Vaccini obbligatori. Per i pediatri della Fimp “ottima la decisione della Consulta”

Vaccini obbligatori. Per i pediatri della Fimp “ottima la decisione della Consulta”

Vaccini obbligatori. Per i pediatri della Fimp “ottima la decisione della Consulta”
Il presidente Giampietro Chiamenti evidenzia: “In una fase consolidata di tassi vaccinali sopra il livello che permetteva il controllo epidemiologico delle malattie infettive, la Fimp sostenne la legge di sospensione dell’obbligo promulgata dalla Regione Veneto” ma “la crescente ingiustificata disaffezione della popolazione dalle vaccinazioni e il rischio del ritorno delle malattie infettive ci ha indotto a ritenere corretta l’adozione di una legge Erga omnes”.

La Federazione Italiana Medici Pediatri (Fimp) accoglie con favore la recente decisione della Corte Costituzionale sui vaccini. Nel respingere il ricorso del Veneto la Consulta ha giustamente ribadito la necessità dell’obbligo vaccinale che deve essere applicato a tutti i cittadini al di là della Regione in cui risiedono”. E’ questo il commento di Giampietro Chiamenti, presidente nazionale della Fimp. “

La nostra Federazione, dal 2003 ha sostenuto la necessità di superare il federalismo vaccinale e ha da sempre auspicato un calendario vaccinale unico in tutta Italia – afferma Chiamenti -. In una fase consolidata di tassi vaccinali sopra il livello che permetteva il controllo epidemiologico delle malattie infettive sostenne con convinzione la legge di sospensione dell’obbligo promulgata dalla Regione Veneto, ritenendo che la strategia della convinzione fosse da preferire a quella della costrizione e dell’obbligatorietà, considerando che il livello culturale della popolazione fosse oramai maturo e auspicò che la sospensione dell’obbligo si potesse estendere anche alle altre regioni. Purtroppo la crescente ingiustificata disaffezione della popolazione dalle vaccinazioni e il rischio del ritorno delle malattie infettive ci ha indotto a ritenere corretta l’adozione di una legge Erga omnes sull’obbligo vaccinale, almeno finché i dati consolidati non dimostreranno una inversione di tendenza”.

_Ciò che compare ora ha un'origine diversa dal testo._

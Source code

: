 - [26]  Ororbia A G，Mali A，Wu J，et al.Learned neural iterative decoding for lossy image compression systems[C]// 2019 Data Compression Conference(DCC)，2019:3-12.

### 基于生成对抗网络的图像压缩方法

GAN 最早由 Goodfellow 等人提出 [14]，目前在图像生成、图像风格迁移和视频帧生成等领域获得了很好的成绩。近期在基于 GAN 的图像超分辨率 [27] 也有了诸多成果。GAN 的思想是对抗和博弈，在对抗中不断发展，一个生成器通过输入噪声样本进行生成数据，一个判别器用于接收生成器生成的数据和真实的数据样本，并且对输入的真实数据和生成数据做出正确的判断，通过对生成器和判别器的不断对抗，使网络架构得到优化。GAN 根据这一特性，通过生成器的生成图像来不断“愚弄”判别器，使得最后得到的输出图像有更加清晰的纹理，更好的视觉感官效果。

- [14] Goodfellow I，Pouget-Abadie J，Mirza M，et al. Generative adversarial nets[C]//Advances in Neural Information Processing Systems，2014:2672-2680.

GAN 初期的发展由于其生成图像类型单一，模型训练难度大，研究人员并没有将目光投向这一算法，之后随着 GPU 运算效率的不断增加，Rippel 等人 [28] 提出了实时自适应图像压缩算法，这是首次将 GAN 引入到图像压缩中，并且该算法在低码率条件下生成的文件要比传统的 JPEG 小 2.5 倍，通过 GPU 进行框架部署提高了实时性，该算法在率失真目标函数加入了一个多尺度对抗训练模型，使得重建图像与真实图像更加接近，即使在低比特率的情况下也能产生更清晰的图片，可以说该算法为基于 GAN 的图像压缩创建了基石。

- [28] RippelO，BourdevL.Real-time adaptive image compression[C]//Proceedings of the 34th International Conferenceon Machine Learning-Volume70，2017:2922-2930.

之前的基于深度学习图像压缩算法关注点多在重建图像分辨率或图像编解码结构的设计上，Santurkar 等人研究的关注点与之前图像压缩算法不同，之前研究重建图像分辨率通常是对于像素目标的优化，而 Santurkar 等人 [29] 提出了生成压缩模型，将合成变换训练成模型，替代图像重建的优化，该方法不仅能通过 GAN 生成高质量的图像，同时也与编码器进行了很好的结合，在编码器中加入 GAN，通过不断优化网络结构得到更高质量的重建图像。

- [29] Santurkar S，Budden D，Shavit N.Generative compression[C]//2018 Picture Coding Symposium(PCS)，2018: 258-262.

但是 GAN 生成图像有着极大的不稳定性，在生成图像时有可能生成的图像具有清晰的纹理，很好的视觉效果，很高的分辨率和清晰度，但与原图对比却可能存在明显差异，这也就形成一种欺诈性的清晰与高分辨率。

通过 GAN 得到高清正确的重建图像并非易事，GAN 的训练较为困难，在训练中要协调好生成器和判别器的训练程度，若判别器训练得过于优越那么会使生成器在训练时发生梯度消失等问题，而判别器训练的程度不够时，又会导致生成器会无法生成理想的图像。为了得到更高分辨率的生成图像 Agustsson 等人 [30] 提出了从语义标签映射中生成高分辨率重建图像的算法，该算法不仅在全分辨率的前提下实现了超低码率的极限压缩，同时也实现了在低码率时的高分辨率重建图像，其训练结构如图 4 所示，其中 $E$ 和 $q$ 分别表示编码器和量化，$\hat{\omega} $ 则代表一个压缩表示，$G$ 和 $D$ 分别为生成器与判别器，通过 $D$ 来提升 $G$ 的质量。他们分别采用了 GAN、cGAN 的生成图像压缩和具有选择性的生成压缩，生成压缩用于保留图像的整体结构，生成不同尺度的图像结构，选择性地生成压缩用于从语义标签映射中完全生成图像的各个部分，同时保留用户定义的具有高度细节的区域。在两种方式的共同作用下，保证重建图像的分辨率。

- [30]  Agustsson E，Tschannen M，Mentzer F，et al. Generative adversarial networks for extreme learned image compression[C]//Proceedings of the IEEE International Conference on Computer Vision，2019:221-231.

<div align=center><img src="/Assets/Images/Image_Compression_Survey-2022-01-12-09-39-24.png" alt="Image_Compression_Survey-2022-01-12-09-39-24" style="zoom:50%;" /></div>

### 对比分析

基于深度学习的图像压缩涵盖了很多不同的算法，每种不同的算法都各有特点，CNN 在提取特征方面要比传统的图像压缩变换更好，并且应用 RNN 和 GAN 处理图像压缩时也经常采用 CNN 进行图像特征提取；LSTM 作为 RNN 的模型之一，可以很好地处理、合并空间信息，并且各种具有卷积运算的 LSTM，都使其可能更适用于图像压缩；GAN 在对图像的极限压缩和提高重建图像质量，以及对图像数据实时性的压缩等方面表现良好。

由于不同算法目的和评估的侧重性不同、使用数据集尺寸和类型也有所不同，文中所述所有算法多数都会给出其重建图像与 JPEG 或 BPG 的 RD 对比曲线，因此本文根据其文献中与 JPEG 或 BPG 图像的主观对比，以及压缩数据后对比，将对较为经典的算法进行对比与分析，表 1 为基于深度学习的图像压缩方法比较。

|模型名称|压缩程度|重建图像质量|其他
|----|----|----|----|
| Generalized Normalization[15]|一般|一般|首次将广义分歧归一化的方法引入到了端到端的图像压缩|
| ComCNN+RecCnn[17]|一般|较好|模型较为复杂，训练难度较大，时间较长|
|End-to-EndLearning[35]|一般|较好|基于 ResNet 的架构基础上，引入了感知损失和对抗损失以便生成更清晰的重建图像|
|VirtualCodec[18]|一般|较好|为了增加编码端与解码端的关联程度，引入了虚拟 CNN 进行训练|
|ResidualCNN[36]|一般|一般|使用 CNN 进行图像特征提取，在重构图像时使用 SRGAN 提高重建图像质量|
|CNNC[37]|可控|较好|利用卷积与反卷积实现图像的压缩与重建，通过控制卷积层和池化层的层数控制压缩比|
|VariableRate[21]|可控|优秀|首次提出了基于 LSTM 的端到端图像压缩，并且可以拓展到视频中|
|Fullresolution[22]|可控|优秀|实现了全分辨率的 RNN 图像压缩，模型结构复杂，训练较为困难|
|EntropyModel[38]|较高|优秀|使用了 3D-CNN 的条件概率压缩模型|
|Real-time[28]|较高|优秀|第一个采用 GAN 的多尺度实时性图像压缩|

“Per questo motivo – prosegue Chiamenti – in una situazione come quella attuale, con i rischi per la salute di tutti ed in particolare delle persone più esposte alle malattie per cause contingenti, la scelta del Governo di fare una legge che estende ed amplia l’obbligo delle vaccinazioni ci trova assolutamente d’accordo. La legge, approvata la scorsa estate, rappresenta un elemento di coscienza civica che garantisce la salute anche ai più deboli Auspichiamo che tutte le Istituzioni italiane, sia locali che nazionali, difendino ed applichino un provvedimento importante che ha l’obiettivo di preservare da determinate malattie milioni di persone residenti nel nostro Paese, almeno fino a quando sarà necessario in base ai nuovi dati di copertura. Auspichiamo anche che la tutela della salute non diventi terreno di scontro per battaglie politiche o elettorali ma si mantenga nell’ambito delle scelte su basi scientifiche documentate. Infatti al di là delle leggi e degli obblighi c’è un estremo bisogno di una corretta informazione su questo delicato tema”.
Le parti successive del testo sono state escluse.